June 2022
It is now generally accepted that our climate is changing to the detriment of most of life on earth due to an unnatural rise in CO2. It has caused a change in the timing of such natural events as the budding of trees, shrubs, and forbs as well as insect emergence from winter dormancy which ultimately affects nesting birds that depend on insects to feed their nestlings.
Dr. Doug Stotz, from the Field Museum, will discuss these offsets as well as the effects of climate change on native plants, vegetation communities, and the wildlife that depend on them. He will also address the role those urban areas can play in the conservation of plants, animals, and their habitats in the face of climate change, including some thoughts on what people can do in their backyards and local parks.

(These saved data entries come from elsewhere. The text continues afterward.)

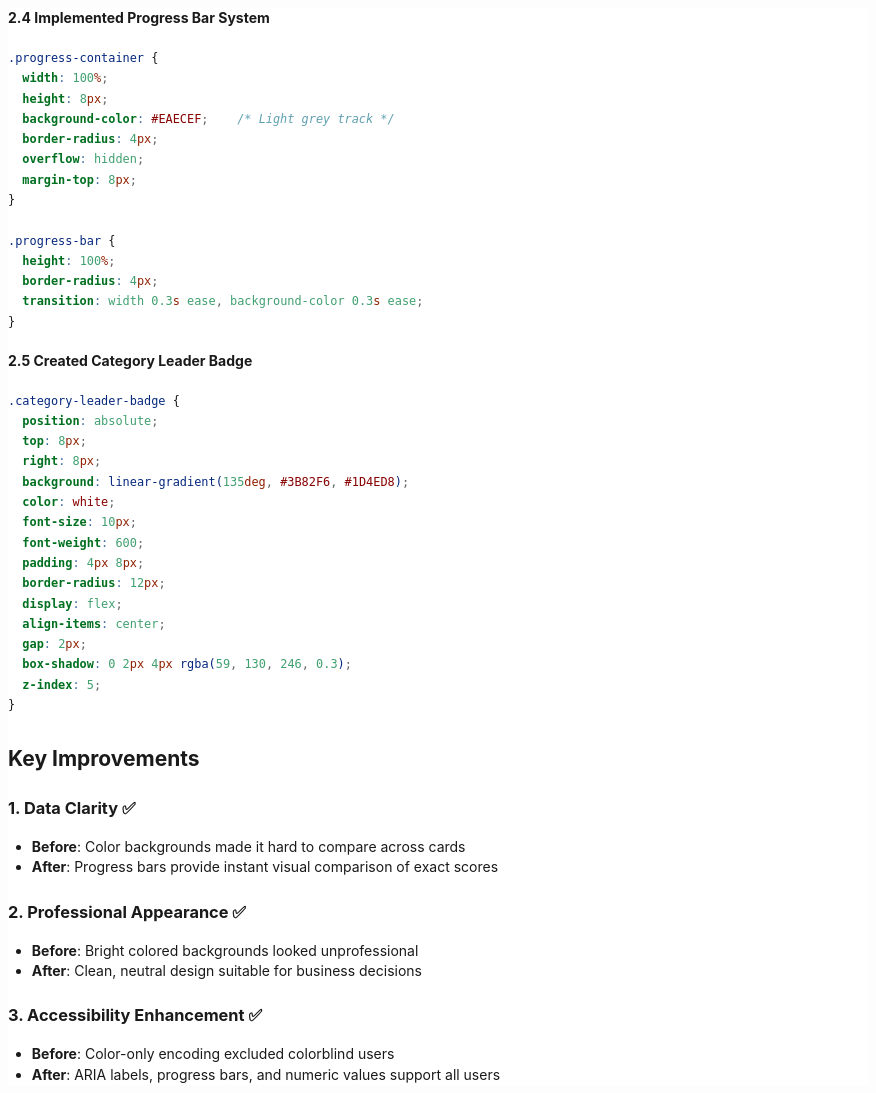 #### 2.4 Implemented Progress Bar System
```css
.progress-container {
  width: 100%;
  height: 8px;
  background-color: #EAECEF;    /* Light grey track */
  border-radius: 4px;
  overflow: hidden;
  margin-top: 8px;
}

.progress-bar {
  height: 100%;
  border-radius: 4px;
  transition: width 0.3s ease, background-color 0.3s ease;
}
```

#### 2.5 Created Category Leader Badge
```css
.category-leader-badge {
  position: absolute;
  top: 8px;
  right: 8px;
  background: linear-gradient(135deg, #3B82F6, #1D4ED8);
  color: white;
  font-size: 10px;
  font-weight: 600;
  padding: 4px 8px;
  border-radius: 12px;
  display: flex;
  align-items: center;
  gap: 2px;
  box-shadow: 0 2px 4px rgba(59, 130, 246, 0.3);
  z-index: 5;
}
```

## Key Improvements

### 1. Data Clarity ✅
- **Before**: Color backgrounds made it hard to compare across cards
- **After**: Progress bars provide instant visual comparison of exact scores

### 2. Professional Appearance ✅
- **Before**: Bright colored backgrounds looked unprofessional
- **After**: Clean, neutral design suitable for business decisions

### 3. Accessibility Enhancement ✅
- **Before**: Color-only encoding excluded colorblind users
- **After**: ARIA labels, progress bars, and numeric values support all users
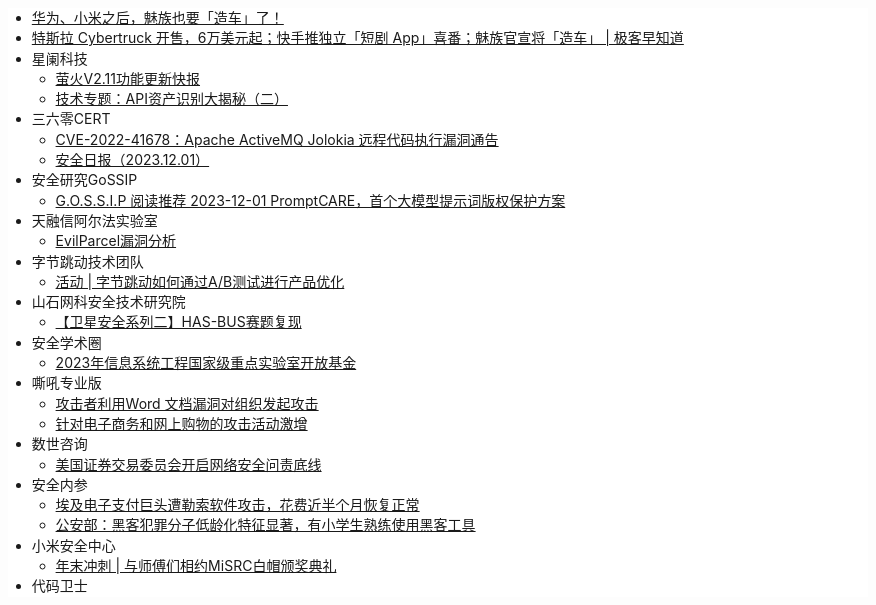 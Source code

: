   - [华为、小米之后，魅族也要「造车」了！](https://mp.weixin.qq.com/s?__biz=MTMwNDMwODQ0MQ==&mid=2653023896&idx=2&sn=859d3b44bc749b67eaee5a2cbd7f4b0a&chksm=7e54932e49231a38107f1fc8dae8385c4485d5562eab052f149e1ae20ae05e8c851081ba871f&scene=58&subscene=0#rd)
  - [特斯拉 Cybertruck 开售，6万美元起；快手推独立「短剧 App」喜番；魅族官宣将「造车」 | 极客早知道](https://mp.weixin.qq.com/s?__biz=MTMwNDMwODQ0MQ==&mid=2653023853&idx=1&sn=856e13fbd36b825dd28c661fa70d86f9&chksm=7e5493db49231acd49f9602b0b3b75ca3713a07fc65139484de1c0f8eb11ff07dc6532558620&scene=58&subscene=0#rd)
- 星阑科技
  - [萤火V2.11功能更新快报](https://mp.weixin.qq.com/s?__biz=Mzg5NjEyMjA5OQ==&mid=2247498938&idx=1&sn=105b0825588769c98ff8a4b1d0d93d69&chksm=c0075126f770d83097dc085e068adde10e1372f8af77bbad40e628bd5d9b19c07e8760653e28&scene=58&subscene=0#rd)
  - [技术专题：API资产识别大揭秘（二）](https://mp.weixin.qq.com/s?__biz=Mzg5NjEyMjA5OQ==&mid=2247498938&idx=2&sn=33e8462ea3826a7bf9141cf48550474e&chksm=c0075126f770d8309b75e65137db38d889d7e551c1c253489267e53e36ca0e89a8dfbd66e711&scene=58&subscene=0#rd)
- 三六零CERT
  - [CVE-2022-41678：Apache ActiveMQ Jolokia 远程代码执行漏洞通告](https://mp.weixin.qq.com/s?__biz=MzU5MjEzOTM3NA==&mid=2247499427&idx=1&sn=bc0de29f8fdffc18441d7e867fcabadd&chksm=fe26fba2c95172b4abf7900fc65b70f69e4bb05e71de03c88f502de40d1519cbc275cf792a2d&scene=58&subscene=0#rd)
  - [安全日报（2023.12.01）](https://mp.weixin.qq.com/s?__biz=MzU5MjEzOTM3NA==&mid=2247499427&idx=2&sn=cbf058071657569b9dcaa59e942f0ba6&chksm=fe26fba2c95172b423b412e9a34852aacd9addaa9bab7a6f0ff7a38c8efc5f3dc858f4b59d53&scene=58&subscene=0#rd)
- 安全研究GoSSIP
  - [G.O.S.S.I.P 阅读推荐 2023-12-01 PromptCARE，首个大模型提示词版权保护方案](https://mp.weixin.qq.com/s?__biz=Mzg5ODUxMzg0Ng==&mid=2247496819&idx=1&sn=15740601b2841c561548c4c07dca407e&chksm=c063daaaf71453bc6905c1c75d37673818325f5fc2f78278ecf7ce7624e92ad6818773bb69e2&scene=58&subscene=0#rd)
- 天融信阿尔法实验室
  - [EvilParcel漏洞分析](https://mp.weixin.qq.com/s?__biz=Mzg3MDAzMDQxNw==&mid=2247496555&idx=1&sn=29827c77c6bb368d097f5a1b8cc54380&chksm=ce96be55f9e137438de20fac12afaebaa1a37add8b1c031de3903a27f48c670d9d73656fd70a&scene=58&subscene=0#rd)
- 字节跳动技术团队
  - [活动 | 字节跳动如何通过A/B测试进行产品优化](https://mp.weixin.qq.com/s?__biz=MzI1MzYzMjE0MQ==&mid=2247504942&idx=1&sn=1630887251ced414cc6efc34085e0ce9&chksm=e9d31fccdea496da459fbbcf5e5f639dbc0c317299019ad40b9fba2bca7971b5a407c8677536&scene=58&subscene=0#rd)
- 山石网科安全技术研究院
  - [【卫星安全系列二】HAS-BUS赛题复现](https://mp.weixin.qq.com/s?__biz=MzUzMDUxNTE1Mw==&mid=2247503135&idx=1&sn=4e4e7b5933e06b26a2214db039187c8e&chksm=fa5218a1cd2591b78892c99d1c11e65ff82a08d48a1a13aa053f973e1b97829a390e746d4cbc&scene=58&subscene=0#rd)
- 安全学术圈
  - [2023年信息系统工程国家级重点实验室开放基金](https://mp.weixin.qq.com/s?__biz=MzU5MTM5MTQ2MA==&mid=2247490001&idx=1&sn=56681022e46a6aa01a6b8fd566522906&chksm=fe2ee65ac9596f4c74aa67be67265ba8cbacf3e8e654f16bcd86498bfd5f64f7e99fcf188356&scene=58&subscene=0#rd)
- 嘶吼专业版
  - [攻击者利用Word 文档漏洞对组织发起攻击](https://mp.weixin.qq.com/s?__biz=MzI0MDY1MDU4MQ==&mid=2247571657&idx=1&sn=5a3a3ad629bdb4c300298dbdcabbf70c&chksm=e91408f3de6381e5d753bbfaebb8470c90d3e106a7e0804f78a7a27e828a54c68ca9f0735790&scene=58&subscene=0#rd)
  - [针对电子商务和网上购物的攻击活动激增](https://mp.weixin.qq.com/s?__biz=MzI0MDY1MDU4MQ==&mid=2247571657&idx=2&sn=6a08c0b1e3306195a1f0419adbd6cc20&chksm=e91408f3de6381e54b6f454ec328c229f882503648c7132a262369d81145e458859672af6f63&scene=58&subscene=0#rd)
- 数世咨询
  - [美国证券交易委员会开启网络安全问责底线](https://mp.weixin.qq.com/s?__biz=MzkxNzA3MTgyNg==&mid=2247505327&idx=1&sn=1116828759548eddab7bd22f47a1b6c0&chksm=c144a712f6332e04e30467015fb2895e7d57a17aa34755436cb1294e1fa596b686db5e04d8a8&scene=58&subscene=0#rd)
- 安全内参
  - [埃及电子支付巨头遭勒索软件攻击，花费近半个月恢复正常](https://mp.weixin.qq.com/s?__biz=MzI4NDY2MDMwMw==&mid=2247510440&idx=1&sn=d4cc0310d94a512ef72f1de5ddfb6440&chksm=ebfaee88dc8d679eb24e04f68445f1253de3480975a45912da9a57b9b5a708fe8efb210b256d&scene=58&subscene=0#rd)
  - [公安部：黑客犯罪分子低龄化特征显著，有小学生熟练使用黑客工具](https://mp.weixin.qq.com/s?__biz=MzI4NDY2MDMwMw==&mid=2247510440&idx=2&sn=aeedce42c4b1ad6160737bd4455bfcf6&chksm=ebfaee88dc8d679e99d74de317e2b79a7158d3d377c77b53725836e4cf7dbcf9e817bf4ebbba&scene=58&subscene=0#rd)
- 小米安全中心
  - [年末冲刺 | 与师傅们相约MiSRC白帽颁奖典礼](https://mp.weixin.qq.com/s?__biz=MzI2NzI2OTExNA==&mid=2247516045&idx=1&sn=02d92503df0a28f7cc194c2d5bbcd561&chksm=ea839918ddf4100ea31d2cdce99f951ffacb20d9eb5d77c170e3a0363389ac25dec95b130396&scene=58&subscene=0#rd)
- 代码卫士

Douglas Stotz is a senior conservation ecologist in the Keller Science Action Center at the Field Museum. He received his Ph.D. in Evolutionary Biology from University of Chicago in 1990. He is active in programs to preserve biological diversity and threatened habitats, both in the Chicago region and in the Andean and Amazonian rainforests of South America. In Chicago, he focuses on studying bird migration, the effects of climate change on bird populations and the value of urban area to biodiversity conservation. He is a member and formerly chair of the Climate Change Committee for Chicago Wilderness. Besides his bird work, Doug is part of the museum’s Monarch team, ensuring that urban areas live up to their potential for providing habitat and milkweed to this declining migratory butterfly.